What is needed.
Using the records below, quote only the span that opens with the line containing "- **Server-side deck" and closes with the line containing "- **Vite** for fast development and building", exactly and inclusively.

Records shown Block Start

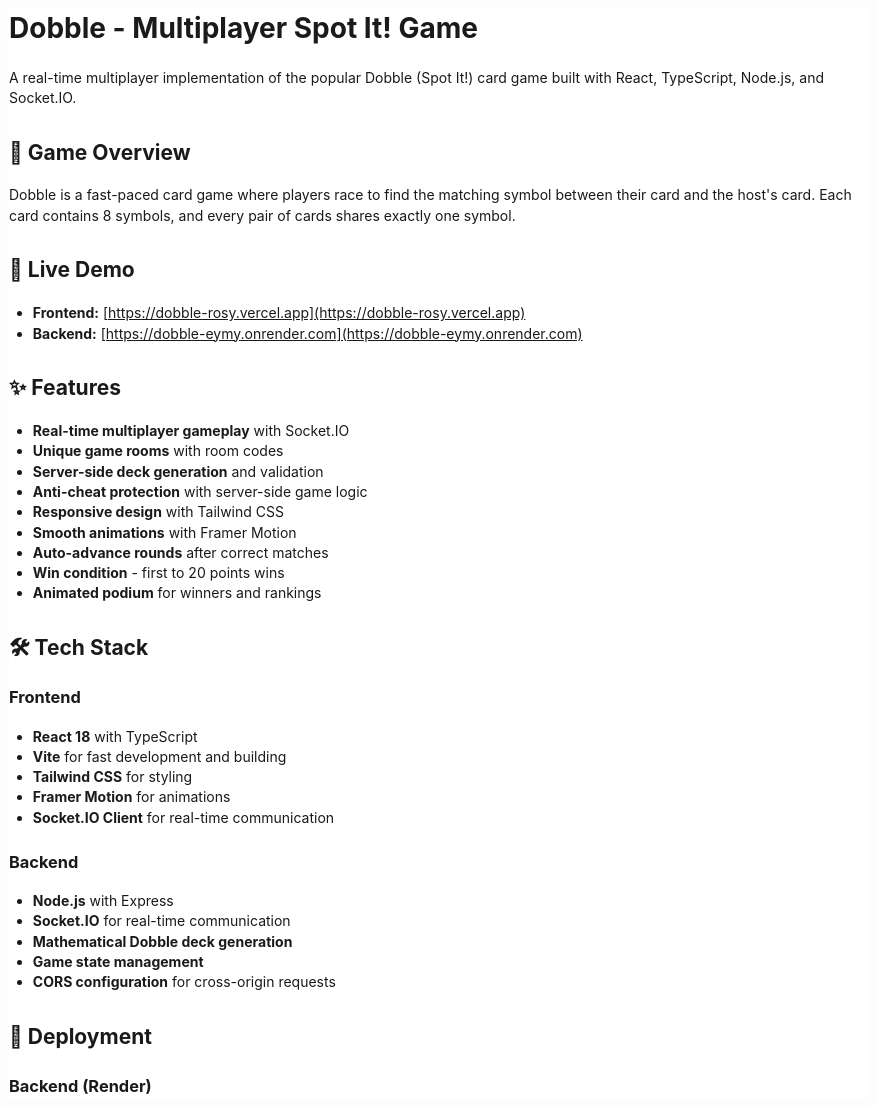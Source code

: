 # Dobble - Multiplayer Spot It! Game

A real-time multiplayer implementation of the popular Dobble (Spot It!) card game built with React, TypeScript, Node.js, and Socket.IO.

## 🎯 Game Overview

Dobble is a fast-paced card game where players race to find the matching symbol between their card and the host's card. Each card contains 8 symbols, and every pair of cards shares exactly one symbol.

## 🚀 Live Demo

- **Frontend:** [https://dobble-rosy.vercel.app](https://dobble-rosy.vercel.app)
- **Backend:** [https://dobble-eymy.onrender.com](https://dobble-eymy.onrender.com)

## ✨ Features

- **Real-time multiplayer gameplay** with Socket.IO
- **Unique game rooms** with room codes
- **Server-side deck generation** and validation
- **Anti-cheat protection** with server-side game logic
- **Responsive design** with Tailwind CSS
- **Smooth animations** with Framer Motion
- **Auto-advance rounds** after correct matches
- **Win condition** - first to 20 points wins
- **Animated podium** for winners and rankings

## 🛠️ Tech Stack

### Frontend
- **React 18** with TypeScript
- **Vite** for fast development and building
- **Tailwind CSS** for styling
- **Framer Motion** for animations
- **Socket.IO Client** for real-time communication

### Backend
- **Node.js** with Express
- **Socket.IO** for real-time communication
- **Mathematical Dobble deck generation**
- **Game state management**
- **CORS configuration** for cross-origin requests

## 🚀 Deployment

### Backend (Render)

Records shown Block End

Task response.
- **Server-side deck generation** and validation
- **Anti-cheat protection** with server-side game logic
- **Responsive design** with Tailwind CSS
- **Smooth animations** with Framer Motion
- **Auto-advance rounds** after correct matches
- **Win condition** - first to 20 points wins
- **Animated podium** for winners and rankings

## 🛠️ Tech Stack

### Frontend
- **React 18** with TypeScript
- **Vite** for fast development and building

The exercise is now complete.